▶ _Directions for this task_
Return all lines of the data in which the string "server" occurs.

--- Data shown Enclosed Below ---

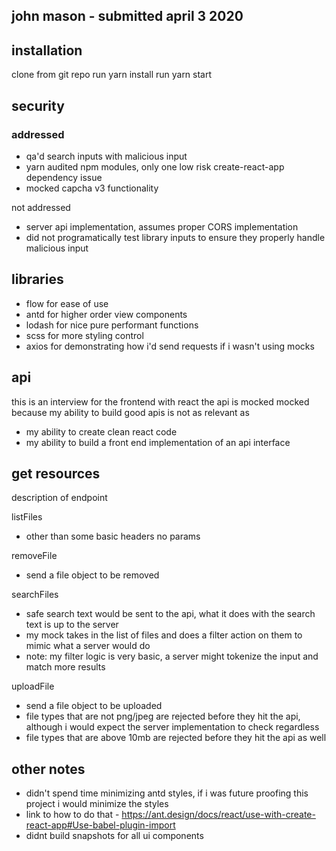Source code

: ## john mason - submitted april 3 2020

## installation
clone from git repo
run yarn install
run yarn start

## security
### addressed
+ qa'd search inputs with malicious input
+ yarn audited npm modules, only one low risk create-react-app dependency issue
+ mocked capcha v3 functionality

not addressed
- server api implementation, assumes proper CORS implementation
- did not programatically test library inputs to ensure they properly handle malicious input


## libraries
- flow for ease of use
- antd for higher order view components
- lodash for nice pure performant functions
- scss for more styling control
- axios for demonstrating how i'd send requests if i wasn't using mocks

## api
this is an interview for the frontend with react 
the api is mocked mocked because my ability to build good apis is not as relevant as 
- my ability to create clean react code
- my ability to build a front end implementation of an api interface

## get resources
description of endpoint

listFiles
- other than some basic headers no params 

removeFile
- send a file object to be removed

searchFiles
- safe search text would be sent to the api, what it does with the search text is up to the server
- my mock takes in the list of files and does a filter action on them to mimic what a server would do
- note: my filter logic is very basic, a server might tokenize the input and match more results 

uploadFile
- send a file object to be uploaded
- file types that are not png/jpeg are rejected before they hit the api, although i would expect the server implementation to check regardless
- file types that are above 10mb are rejected before they hit the api as well 

## other notes
- didn't spend time minimizing antd styles, if i was future proofing this project i would minimize the styles 
- link to how to do that - https://ant.design/docs/react/use-with-create-react-app#Use-babel-plugin-import
- didnt build snapshots for all ui components
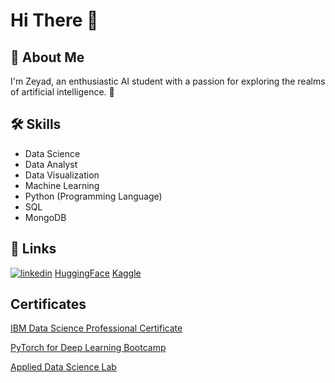 
# Hi There 👋




## 🚀 About Me
I'm Zeyad, an enthusiastic AI student with a passion for exploring the realms of artificial intelligence. 🤖

## 🛠 Skills

* Data Science
* Data Analyst
* Data Visualization
* Machine Learning
* Python (Programming Language)
* SQL
* MongoDB


## 🔗 Links

[![linkedin](https://img.shields.io/badge/linkedin-0A66C2?style=for-the-badge&logo=linkedin&logoColor=white)](https://www.linkedin.com/in/zeyadsayed/)
[HuggingFace]( https://huggingface.co/Zeyad-Sayed)
[Kaggle](https://www.kaggle.com/zeyadsayedadbullah)

## Certificates


[IBM Data Science Professional Certificate](https://www.credly.com/badges/18d85a70-d34d-44d6-a55e-afcab367cdbd/linked_in?t=s5xk4r)

[PyTorch for Deep Learning Bootcamp](https://www.udemy.com/certificate/UC-273a1f09-97f6-4321-a0e8-9e8bc5fe7cb6/)

[Applied Data Science Lab](https://www.credly.com/badges/21f14496-fbaf-489e-bb36-ccc801f63f46/linked_in_profile)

--- End of Enclosed Data shown ---

▶ _Task output_
- server api implementation, assumes proper CORS implementation
- safe search text would be sent to the api, what it does with the search text is up to the server
- my mock takes in the list of files and does a filter action on them to mimic what a server would do
- note: my filter logic is very basic, a server might tokenize the input and match more results 
- file types that are not png/jpeg are rejected before they hit the api, although i would expect the server implementation to check regardless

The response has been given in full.